23 januari 2025

Review: Isbells - and the noise settles

Isbells kiest aan de hand van producer Chantal Acda weer voor een wat meer ingetogen en zeer sfeervol geluid, wat met and the noise settles een wonderschoon album voor donkerdere tijden oplevert
Isbells klonk op haar laatste twee albums wat uitbundiger dan in het verleden en leek een nieuwe richting in te slaan. Die richting wordt verlaten op het deze week verschenen and the noise settles, dat weer het ingetogen of zelfs sobere geluid van de vroege albums laat horen. Dat sobere is maar relatief, want in muzikaal opzicht gebeurt er van alles op het album, al moet je wel aandachtig luisteren om alle subtiele pracht te horen. Die pracht komt ook van de zang van Gaëtan Vandewoude en zeker ook van Chantal Acda die niet alleen als producer maar ook als zangeres bijdroeg aan het nieuwe album. Het is alweer het zesde album van Isbells en ik vind het de mooiste tot dusver.



De Belgische band Isbells is een vaste gast op de krenten uit de pop, want ik heb wel wat met de muziek van de band uit Leuven. Met het deze week verschenen and the noise settles levert de band alweer haar zesde album af en het is wederom een hele mooie. Bij Isbells denk ik in eerste instantie aan uiterst ingetogen of zelfs verstilde songs, maar op Sosei uit 2019 en vooral op Basegemiti uit 2023 hinkte Isbells wat op twee gedachten en was er zowel ruimte voor spaarzaam ingekleurde songs als voor wat uitbundiger klinkende songs. 

Ik heb op de albums van de Belgische band een hele duidelijke voorkeur voor de sober klinkende songs en ik ben dan ook heel erg blij met and the noise settles.

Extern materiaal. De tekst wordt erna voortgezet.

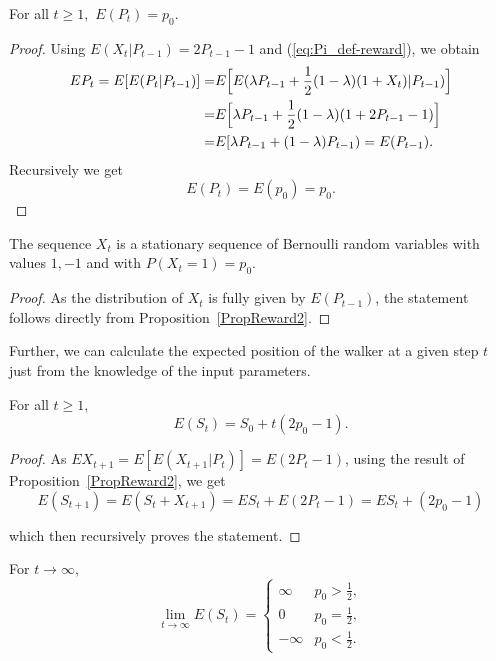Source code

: \begin{proposition}
\label{PropReward2}For all $t\geq1,$ $E(P_{t})=p_{0}.$
\end{proposition}

\begin{proof}
Using $E(X_{t}|P_{t-1})=2P_{t-1}-1$ and (\ref{eq:Pi_def-reward}),
we obtain
$$
\aligned
EP_{t}=E[E(P_{t}|P_{t-1})]=&E\Big[E(\lambda P_{t-1}+\frac{1}{2}(1-\lambda)(1+X_{t})|P_{t-1})\Big]\\
=&E\Big[\lambda P_{t-1}+\frac{1}{2}(1-\lambda)(1+2P_{t-1}-1)\Big]\\
=&E[\lambda P_{t-1}+(1-\lambda)P_{t-1})=E(P_{t-1}).
\endaligned
$$
Recursively we get
\begin{equation}
E(P_{t})=E(p_{0})=p_{0}.\label{eq:EPt-reward-formula}
\end{equation}
\end{proof}

\begin{proposition}
The sequence $X_t$ is a stationary sequence of Bernoulli random
variables with values $1,-1$ and with $P(X_t=1)=p_0$.
\end{proposition}

\begin{proof}
As the distribution of $X_t$ is fully given by $E(P_{t-1})$, the
statement follows directly from Proposition~\ref{PropReward2}.
\end{proof}

Further, we can calculate the expected position of the walker at a given step $t$ just from the knowledge of the input parameters.

\begin{proposition}
For all $t\geq1,$
\[
E(S_{t})=S_{0}+t(2p_{0}-1).
\]
\end{proposition}


\begin{proof}
As $EX_{t+1}=E[E(X_{t+1}|P_t)]=E(2P_t -1)$, using the result of Proposition~\ref{PropReward2}, we get
\[
E(S_{t+1})= {E(S_{t}+X_{t+1}) = ES_{t}+E(2P_{t}-1)}=
ES_{t}+(2p_{0}-1)
\]

which then recursively proves the statement.
\end{proof}

\begin{corollary}
For $t\rightarrow\infty,$
\[
\lim_{t\to\infty}E(S_{t})=\begin{cases}
   \infty & p_{0}>\frac{1}{2},\\
   0 & p_{0}=\frac{1}{2},\\
   -\infty & p_{0}<\frac{1}{2}.
\end{cases}
\]
\end{corollary}

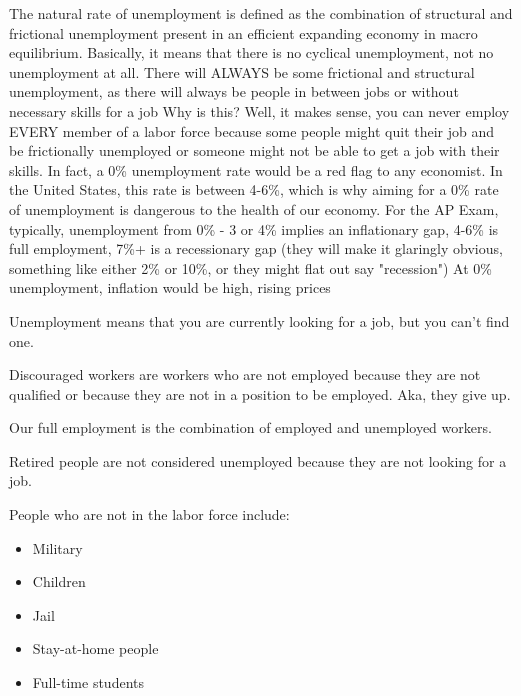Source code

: \documentclass{scrreprt} %
\begin{document}
\begin{remark}

The natural rate of unemployment is defined as the combination of structural and frictional unemployment present in an efficient expanding economy in macro equilibrium.
Basically, it means that there is no cyclical unemployment, not no unemployment at all. There will ALWAYS be some frictional and structural unemployment, as there will always be people in between jobs or without necessary skills for a job
Why is this? Well, it makes sense, you can never employ EVERY member of a labor force because some people might quit their job and be frictionally unemployed or someone might not be able to get a job with their skills. In fact, a 0\% unemployment rate would be a red flag to any economist.
In the United States, this rate is between 4-6\%, which is why aiming for a 0\% rate of unemployment is dangerous to the health of our economy.
For the AP Exam, typically, unemployment from 0\% - 3 or 4\% implies an inflationary gap, 4-6\% is full employment, 7\%+ is a recessionary gap (they will make it glaringly obvious, something like either 2\% or 10\%, or they might flat out say "recession")
At 0\% unemployment, inflation would be high, rising prices

\end{remark}

\begin{definition}
	Unemployment means that you are currently looking for a job, but you can't find one.
\end{definition}

\begin{definition}
	Discouraged workers are workers who are not employed because they are not
	qualified or because they are not in a position to be employed. Aka,
	they give up.
\end{definition}

\begin{definition}
	Our full employment is the combination of employed and unemployed workers.
\end{definition}

\begin{remark}
	Retired people are not considered unemployed because they are not looking for a job.
\end{remark}

People who are not in the labor force include:

\begin{itemize}
	\item Military
	\item Children
	\item Jail
	\item Stay-at-home people
	\item Full-time students
\end{itemize}
\end{document}
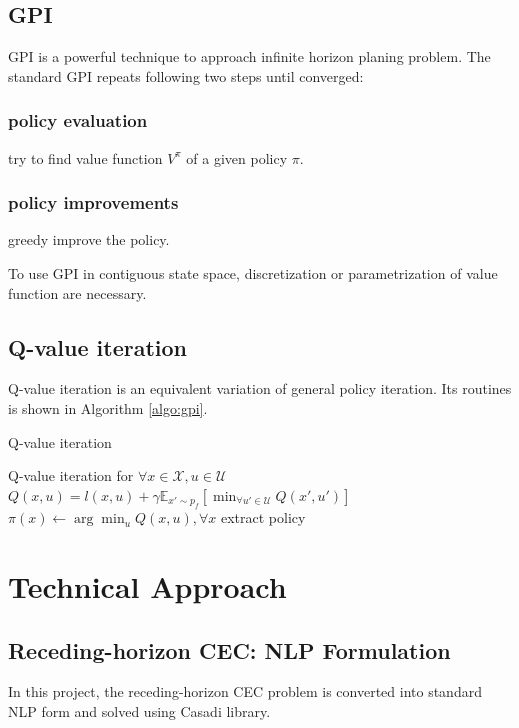 \documentclass[conference]{IEEEtran}
\begin{document}
\subsection{GPI}
GPI is a powerful technique to approach 
infinite horizon planing problem.
The standard GPI repeats following two steps until converged:
\subsubsection{policy evaluation} try to find value function $V^{\pi}$ of a given policy $\pi$.
\subsubsection{policy improvements} greedy improve the policy.

To use GPI in contiguous state space, 
discretization or parametrization of value function are necessary.

\subsection{Q-value iteration}
Q-value iteration is an equivalent variation of general policy iteration.
Its routines is shown in Algorithm \ref{algo:gpi}.
\begin{algorithm}
    \caption{Q-value iteration}
    \label{algo:gpi}
    \begin{algorithmic}[1] %
        \Comment Q-value iteration
        \State for $\forall x \in \mathcal{X}, u \in \mathcal{U}$
        \State $Q(x,u) = l(x,u) + \gamma \mathbb{E}_{x'\sim p_f}\left[\min_{\forall u' \in \mathcal{U}} Q(x', u')\right]$
    \EndWhile
    \State $\pi(x) \leftarrow \arg\min_u Q(x, u), \forall x$
    \Comment extract policy
    \end{algorithmic}
\end{algorithm}


\section{Technical Approach}

\subsection{Receding-horizon CEC: NLP Formulation}
In this project, the receding-horizon CEC problem is converted into standard NLP form and solved using Casadi library.
\end{document}
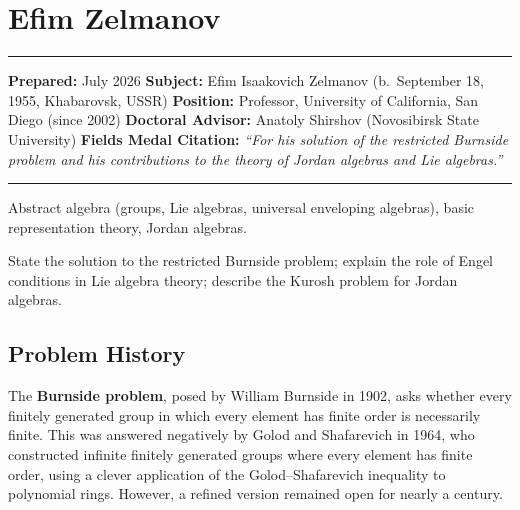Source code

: \chapter{Efim Zelmanov}\label{ch1994efimzelmanov:efim-zelmanov-fields-medal-1994-a-comprehensive-report-on-his-work-and-impact}

\begin{center}\rule{0.5\linewidth}{0.5pt}\end{center}

\textbf{Prepared:} July 2026
\textbf{Subject:} Efim Isaakovich Zelmanov (b.\ September 18, 1955, Khabarovsk, USSR)
\textbf{Position:} Professor, University of California, San Diego (since 2002)
\textbf{Doctoral Advisor:} Anatoly Shirshov (Novosibirsk State University)
\textbf{Fields Medal Citation:} \emph{``For his solution of the restricted Burnside problem \cite{zelmanov1992}
and his contributions to the theory of Jordan algebras and Lie algebras.''}

\begin{center}\rule{0.5\linewidth}{0.5pt}\end{center}

\begin{prereqs}
Abstract algebra (groups, Lie algebras, universal enveloping algebras),
basic representation theory, Jordan algebras.
\end{prereqs}

\begin{objectives}
State the solution to the restricted Burnside problem;
explain the role of Engel conditions in Lie algebra theory;
describe the Kurosh problem for Jordan algebras.
\end{objectives}

\section{Problem History}

The \textbf{Burnside problem}, posed by William Burnside in 1902,
asks whether every finitely generated group in which every element
has finite order is necessarily finite.  This was answered
negatively by Golod and Shafarevich in 1964, who constructed
infinite finitely generated groups where every element has finite
order, using a clever application of the Golod--Shafarevich
inequality to polynomial rings.  However, a refined version
remained open for nearly a century.

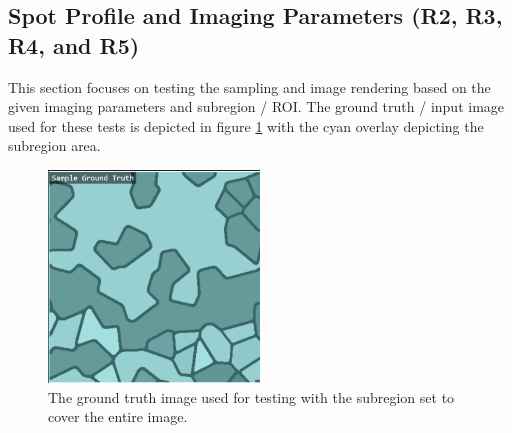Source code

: \documentclass[12pt, titlepage]{article}
\begin{document}
\subsection{Spot Profile and Imaging Parameters (R2, R3, R4, and R5)} \label{ss_params}
This section focuses on testing the sampling and image rendering based on the given
imaging parameters and subregion / ROI. The ground truth / input image used for these tests
is depicted in figure \ref{fig_gt0} with the cyan overlay depicting the subregion area.

\begin{figure}[h!]
  \begin{center}
   \includegraphics[width=0.5\textwidth]{gt0.png}
  \caption{The ground truth image used for testing with the subregion set to cover the entire image.}
  \label{fig_gt0} 
  \end{center}
\end{figure}
\end{document}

Op haar nieuwe album kiest Isbells voor zeer ingetogen en bijzonder sfeervolle songs. Het grote gebaar van de vorige albums ontbreekt en heeft plaats gemaakt voor hele subtiele songs. Het zijn songs waarmee je je eindeloos wilt opsluiten in deze donkere tijden, bij voorkeur onder een warme deken. 

De muziek van Isbells op and the noise settles fungeert ook als een warme deken, want wat zijn de nieuwe songs van de band uit Leuven mooi. Voorman Gaëtan Vandewoude liet de productie van het album dit keer over aan Chantal Acda, die als zangeres altijd al een voorname rol heeft gespeeld op de albums van Isbells. Chantal Acda weet als geen ander hoe een sober maar zeer sfeervol folkalbum moet klinken en ook de productie van and the noise settles is prachtig. 

Er hebben nogal wat muzikanten meegewerkt aan het album, maar dat heeft zeker niet geleid tot een vol geluid. Alle bijdragen klinken even subtiel, maar uiteindelijk vallen alle puzzelstukjes in elkaar. Het geluid op het album lijkt op het eerste gehoor grotendeels organisch, maar wanneer je het album met de koptelefoon beluistert hoor je ook nog een laagje elektronica. 

De songs op het nieuwe album van Isbells hebben een folky karakter, maar door de blazers en zeker ook door het drumwerk bevatten de songs op and the noise settles ook absoluut invloeden uit de jazz. En de ene keer dat het album voorzichtig uitbarst hoor ik ook nog een Pink Floyd vibe. 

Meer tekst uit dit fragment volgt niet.